■ Your objective
Across the entries below, the lines containing "аккаунте" should be counted and only their number returned.

■ Stored records

☆ ☆ ☆ ☆ ☆

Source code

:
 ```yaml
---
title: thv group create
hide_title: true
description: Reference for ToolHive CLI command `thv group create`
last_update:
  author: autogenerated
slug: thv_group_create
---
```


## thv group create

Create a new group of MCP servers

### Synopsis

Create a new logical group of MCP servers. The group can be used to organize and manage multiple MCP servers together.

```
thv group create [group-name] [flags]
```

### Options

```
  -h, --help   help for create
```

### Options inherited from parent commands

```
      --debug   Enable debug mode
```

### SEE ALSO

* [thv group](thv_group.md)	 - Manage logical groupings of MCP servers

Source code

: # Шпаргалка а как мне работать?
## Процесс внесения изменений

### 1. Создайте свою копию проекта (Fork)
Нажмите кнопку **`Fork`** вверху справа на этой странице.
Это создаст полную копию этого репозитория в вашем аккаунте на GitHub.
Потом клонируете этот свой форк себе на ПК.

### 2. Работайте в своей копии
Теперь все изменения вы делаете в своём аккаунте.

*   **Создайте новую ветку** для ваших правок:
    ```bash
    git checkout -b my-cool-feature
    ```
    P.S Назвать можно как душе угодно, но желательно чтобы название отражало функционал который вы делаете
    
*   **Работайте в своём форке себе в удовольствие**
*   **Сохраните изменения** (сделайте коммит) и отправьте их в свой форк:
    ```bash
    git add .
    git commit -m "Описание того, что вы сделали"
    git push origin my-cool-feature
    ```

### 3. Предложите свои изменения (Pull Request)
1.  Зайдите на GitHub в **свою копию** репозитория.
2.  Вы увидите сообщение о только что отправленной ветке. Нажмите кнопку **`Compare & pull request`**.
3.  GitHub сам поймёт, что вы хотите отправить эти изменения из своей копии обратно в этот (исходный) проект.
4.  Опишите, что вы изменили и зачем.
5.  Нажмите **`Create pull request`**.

☆ ☆ ☆ ☆ ☆

■ Problem solution
2